Kruse, a new assistant professor this quarter in the Voinovich School of Leadership and Public Affairs, spent her summer in the U.K., finishing research on the sustainability of biofuels in rural Asia and Africa and food security in Southern Africa. She also did research on the longevity of mine water treatment systems and potential solutions for improving aging treatment systems.
After her time in England, Kruse was ready to bring her knowledge and experience back to her hometown.
"I have been a lot of places, but my real passion is to work on post-industrial pollution in rural areas," Kruse said. "There is a huge environmental problem, right in our backyard. A lot of people don't know it's there, but it really impacts the quality of life for people here."
Kruse returned to Athens just before fall quarter classes began, and hopes to use her recent research to improve the quality of life for those in the Athens community, specifically dealing with her experience and research with the effective and efficient design of acid mine drainage treatment systems.
"If we design them better, we can hopefully have more reliable, long-term solutions," Kruse said.
The overall goal of Kruse's research is to improve the environment in mining and industrial communities through better design and use of data. Kruse said that working with community members is central to this goal.
"My approach to this work is to quantify the basic chemical, physical and biological processes that control environmental remediation to create simple, yet effective design solutions," Kruse said. "Better design of low-cost, low-energy treatment systems for mine water and industrial drainage will not only reduce the contaminant load into streams and rivers but will also help to reduce the energy consumption of the wastewater treatment industry.
"My hope is that advances in low-energy treatment of mine waters can help to inform similar technologies for industrial wastewater and sewage treatment," she added.
Even though Kruse is only 25 years old, she has known her passion since she was a child when her friend and mentor, the late Mary Stoertz, first sparked her interest in rural environments and post-industrial pollution.
"When I was 10 or 11, she (Stoertz) took my brother and I to a few different mining sites to take water samples and measure some water quality characteristics, then to a water education day in New Straitsville," Kruse said. "I was fascinated by what was happening in the region and how widespread the problem was and how close to home it was."
Stoertz, a former associate professor in the Department of Geological Sciences, worked with Kruse closely throughout Kruse's undergraduate career.
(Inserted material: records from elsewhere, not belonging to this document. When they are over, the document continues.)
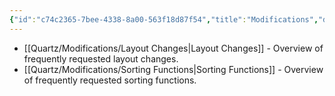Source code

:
 ```yaml
---
{"id":"c74c2365-7bee-4338-8a00-563f18d87f54","title":"Modifications","description":"Overview of frequently requested modifications.","publish":true,"date_created":"Wednesday, October 9th 2024, 10:07:16 pm","date_modified":"Wednesday, October 9th 2024, 10:15:23 pm","editing_lock":true,"live_preview":true,"cssclasses":["mado-heading"],"path":"Quartz/Modifications/index.md","permalink":"/quartz/modifications/index/","PassFrontmatter":true}
---
```



- [[Quartz/Modifications/Layout Changes\|Layout Changes]] - Overview of frequently requested layout changes.
- [[Quartz/Modifications/Sorting Functions\|Sorting Functions]] - Overview of frequently requested sorting functions.

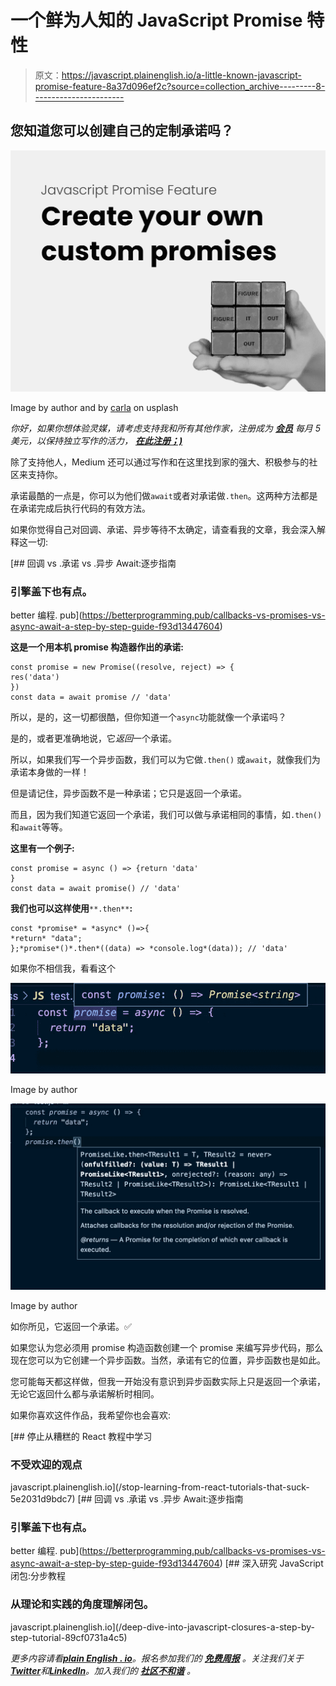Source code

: # 一个鲜为人知的 JavaScript Promise 特性

> 原文：<https://javascript.plainenglish.io/a-little-known-javascript-promise-feature-8a37d096ef2c?source=collection_archive---------8----------------------->

## 您知道您可以创建自己的定制承诺吗？

![](img/7727de01f6a9c707e1a912480dea0919.png)

Image by author and by [carla](https://unsplash.com/photos/LrlyZzX6Sws) on usplash

*你好，如果你想体验灵媒，请考虑支持我和所有其他作家，注册成为* [***会员***](https://medium.com/@anton.franzen/membership) *每月 5 美元，以保持独立写作的活力，* [***在此注册；)***](https://medium.com/@anton.franzen/membership)

除了支持他人，Medium 还可以通过写作和在这里找到家的强大、积极参与的社区来支持你。

承诺最酷的一点是，你可以为他们做`await`或者对承诺做`.then`。这两种方法都是在承诺完成后执行代码的有效方法。

如果你觉得自己对回调、承诺、异步等待不太确定，请查看我的文章，我会深入解释这一切:

[](https://betterprogramming.pub/callbacks-vs-promises-vs-async-await-a-step-by-step-guide-f93d13447604) [## 回调 vs .承诺 vs .异步 Await:逐步指南

### 引擎盖下也有点。

better 编程. pub](https://betterprogramming.pub/callbacks-vs-promises-vs-async-await-a-step-by-step-guide-f93d13447604) 

**这是一个用本机 promise 构造器作出的承诺:**

```
const promise = new Promise((resolve, reject) => {
res('data')
})
const data = await promise // 'data'
```

所以，是的，这一切都很酷，但你知道一个`async`功能就像一个承诺吗？

是的，或者更准确地说，它*返回*一个承诺。

所以，如果我们写一个异步函数，我们可以为它做`.then()` 或`await`，就像我们为承诺本身做的一样！

但是请记住，异步函数不是一种承诺；它只是返回一个承诺。

而且，因为我们知道它返回一个承诺，我们可以做与承诺相同的事情，如`.then()`和`await`等等。

**这里有一个例子:**

```
const promise = async () => {return 'data'
}
const data = await promise() // 'data'
```

**我们也可以这样使用**`**.then**`**:**

```
const *promise* = *async* ()=>{
*return* "data";
};*promise*()*.then*((data) => *console.log*(data)); // 'data'
```

如果你不相信我，看看这个

![](img/fb4aa1283cd08e945a3e150a74c59f9e.png)

Image by author

![](img/d7c7661fa93a3c915f95c4906b813ef4.png)

Image by author

如你所见，它返回一个承诺。✅

如果您认为您必须用 promise 构造函数创建一个 promise 来编写异步代码，那么现在您可以为它创建一个异步函数。当然，承诺有它的位置，异步函数也是如此。

您可能每天都这样做，但我一开始没有意识到异步函数实际上只是返回一个承诺，无论它返回什么都与承诺解析时相同。

如果你喜欢这件作品，我希望你也会喜欢:

[](/stop-learning-from-react-tutorials-that-suck-5e2031d9bdc7) [## 停止从糟糕的 React 教程中学习

### 不受欢迎的观点

javascript.plainenglish.io](/stop-learning-from-react-tutorials-that-suck-5e2031d9bdc7) [](https://betterprogramming.pub/callbacks-vs-promises-vs-async-await-a-step-by-step-guide-f93d13447604) [## 回调 vs .承诺 vs .异步 Await:逐步指南

### 引擎盖下也有点。

better 编程. pub](https://betterprogramming.pub/callbacks-vs-promises-vs-async-await-a-step-by-step-guide-f93d13447604) [](/deep-dive-into-javascript-closures-a-step-by-step-tutorial-89cf0731a4c5) [## 深入研究 JavaScript 闭包:分步教程

### 从理论和实践的角度理解闭包。

javascript.plainenglish.io](/deep-dive-into-javascript-closures-a-step-by-step-tutorial-89cf0731a4c5) 

*更多内容请看*[***plain English . io***](https://plainenglish.io/)*。报名参加我们的* [***免费周报***](http://newsletter.plainenglish.io/) *。关注我们关于*[***Twitter***](https://twitter.com/inPlainEngHQ)*和*[***LinkedIn***](https://www.linkedin.com/company/inplainenglish/)*。加入我们的* [***社区不和谐***](https://discord.gg/GtDtUAvyhW) *。*
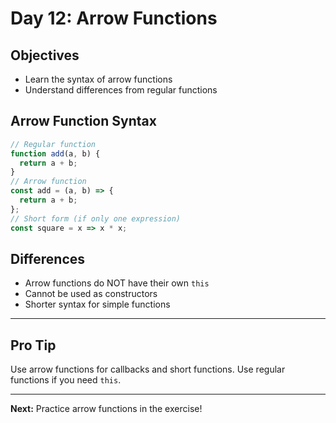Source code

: # Day 12: Arrow Functions

## Objectives
- Learn the syntax of arrow functions
- Understand differences from regular functions

## Arrow Function Syntax
```js
// Regular function
function add(a, b) {
  return a + b;
}
// Arrow function
const add = (a, b) => {
  return a + b;
};
// Short form (if only one expression)
const square = x => x * x;
```

## Differences
- Arrow functions do NOT have their own `this`
- Cannot be used as constructors
- Shorter syntax for simple functions

---

## Pro Tip
Use arrow functions for callbacks and short functions. Use regular functions if you need `this`.

---

**Next:** Practice arrow functions in the exercise!
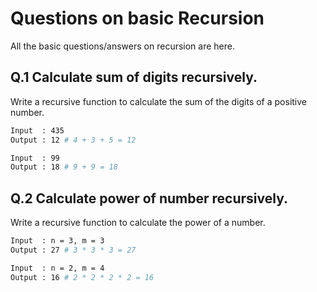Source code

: # Questions on basic Recursion

All the basic questions/answers on recursion are here.

## Q.1 Calculate sum of digits recursively.

Write a recursive function to calculate the sum of the digits of a positive number.

```bash
Input  : 435
Output : 12 # 4 + 3 + 5 = 12

Input  : 99
Output : 18 # 9 + 9 = 18
```

## Q.2 Calculate power of number recursively.

Write a recursive function to calculate the power of a number.

```bash
Input  : n = 3, m = 3
Output : 27 # 3 * 3 * 3 = 27

Input  : n = 2, m = 4
Output : 16 # 2 * 2 * 2 * 2 = 16
```
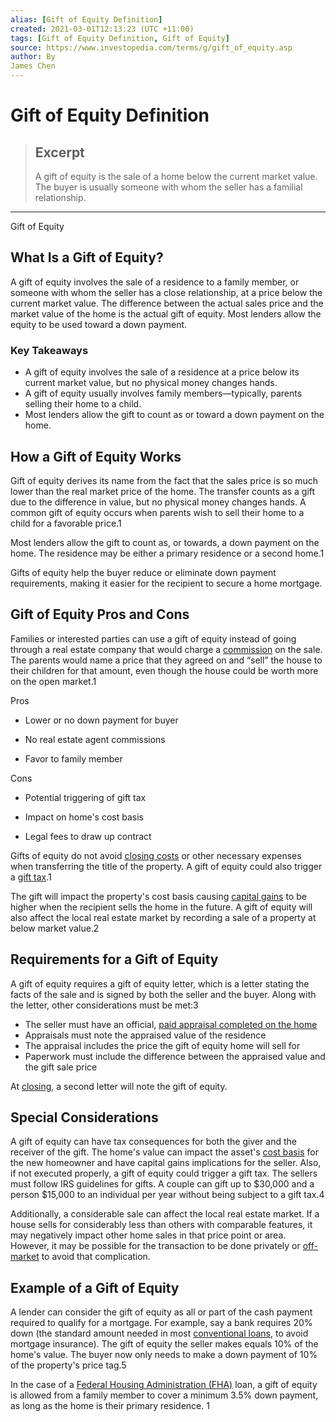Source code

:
 ```yaml
---
alias: [Gift of Equity Definition]
created: 2021-03-01T12:13:23 (UTC +11:00)
tags: [Gift of Equity Definition, Gift of Equity]
source: https://www.investopedia.com/terms/g/gift_of_equity.asp
author: By
James Chen
---
```


# Gift of Equity Definition

> ## Excerpt
> A gift of equity is the sale of a home below the current market value. The buyer is usually someone with whom the seller has a familial relationship.

---

Gift of Equity
## What Is a Gift of Equity?

A gift of equity involves the sale of a residence to a family member, or someone with whom the seller has a close relationship, at a price below the current market value. The difference between the actual sales price and the market value of the home is the actual gift of equity. Most lenders allow the equity to be used toward a down payment.

### Key Takeaways

-   A gift of equity involves the sale of a residence at a price below its current market value, but no physical money changes hands.
-   A gift of equity usually involves family members—typically, parents selling their home to a child.
-   Most lenders allow the gift to count as or toward a down payment on the home.

## How a Gift of Equity Works

Gift of equity derives its name from the fact that the sales price is so much lower than the real market price of the home. The transfer counts as a gift due to the difference in value, but no physical money changes hands. A common gift of equity occurs when parents wish to sell their home to a child for a favorable price.1

Most lenders allow the gift to count as, or towards, a down payment on the home. The residence may be either a primary residence or a second home.1

Gifts of equity help the buyer reduce or eliminate down payment requirements, making it easier for the recipient to secure a home mortgage.

## Gift of Equity Pros and Cons

Families or interested parties can use a gift of equity instead of going through a real estate company that would charge a [commission](https://www.investopedia.com/terms/c/commission.asp) on the sale. The parents would name a price that they agreed on and “sell” the house to their children for that amount, even though the house could be worth more on the open market.1

Pros

-   Lower or no down payment for buyer
    
-   No real estate agent commissions
    
-   Favor to family member
    

Cons

-   Potential triggering of gift tax
    
-   Impact on home's cost basis
    
-   Legal fees to draw up contract
    

Gifts of equity do not avoid [closing costs](https://www.investopedia.com/terms/c/closingcosts.asp) or other necessary expenses when transferring the title of the property. A gift of equity could also trigger a [gift tax](https://www.investopedia.com/terms/g/gifttax.asp).1

The gift will impact the property's cost basis causing [capital gains](https://www.investopedia.com/terms/c/capitalgain.asp) to be higher when the recipient sells the home in the future. A gift of equity will also affect the local real estate market by recording a sale of a property at below market value.2

## Requirements for a Gift of Equity

A gift of equity requires a gift of equity letter, which is a letter stating the facts of the sale and is signed by both the seller and the buyer. Along with the letter, other considerations must be met:3

-   The seller must have an official, [paid appraisal completed on the home](https://www.investopedia.com/articles/pf/12/home-appraisals.asp)
-   Appraisals must note the appraised value of the residence
-   The appraisal includes the price the gift of equity home will sell for
-   Paperwork must include the difference between the appraised value and the gift sale price

At [closing](https://www.investopedia.com/terms/c/closing.asp), a second letter will note the gift of equity.

## Special Considerations

A gift of equity can have tax consequences for both the giver and the receiver of the gift. The home's value can impact the asset's [cost basis](https://www.investopedia.com/terms/c/costbasis.asp) for the new homeowner and have capital gains implications for the seller. Also, if not executed properly, a gift of equity could trigger a gift tax. The sellers must follow IRS guidelines for gifts. A couple can gift up to $30,000 and a person $15,000 to an individual per year without being subject to a gift tax.4

Additionally, a considerable sale can affect the local real estate market. If a house sells for considerably less than others with comparable features, it may negatively impact other home sales in that price point or area. However, it may be possible for the transaction to be done privately or [off-market](https://www.investopedia.com/terms/p/pocket-listing.asp) to avoid that complication.

## Example of a Gift of Equity

A lender can consider the gift of equity as all or part of the cash payment required to qualify for a mortgage. For example, say a bank requires 20% down (the standard amount needed in most [conventional loans](https://www.investopedia.com/terms/c/conventionalmortgage.asp), to avoid mortgage insurance). The gift of equity the seller makes equals 10% of the home's value. The buyer now only needs to make a down payment of 10% of the property's price tag.5

In the case of a [Federal Housing Administration (FHA)](https://www.investopedia.com/terms/f/fhaloan.asp) loan, a gift of equity is allowed from a family member to cover a minimum 3.5% down payment, as long as the home is their primary residence. 1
Kruse was even invited to present research at a conference Stoertz orchestrated.
"We spent a lot of time together during my undergrad and she was a great help to me when I applied for scholarships for both my undergrad and Ph.D.," Kruse said. "The research that later formed my PhD dissertation grew from a conversation that we once had about research ideas and directions that we would like to go."
Kruse's family is very involved in the Ohio University community as well. Her father, Hans Kruse, is a professor in the McClure School of Information and Telecommunication Systems. Her mother and her older sister each have degrees from Ohio University, and two of her younger siblings are currently enrolled in the university.
"I am of course delighted that Natalie has chosen to begin her faculty career at OU," said her father, Hans Kruse. "Not just because it means her return to Athens, but also because I know in her OU is gaining a skilled researcher who will contribute greatly to the university, the region and her field in general."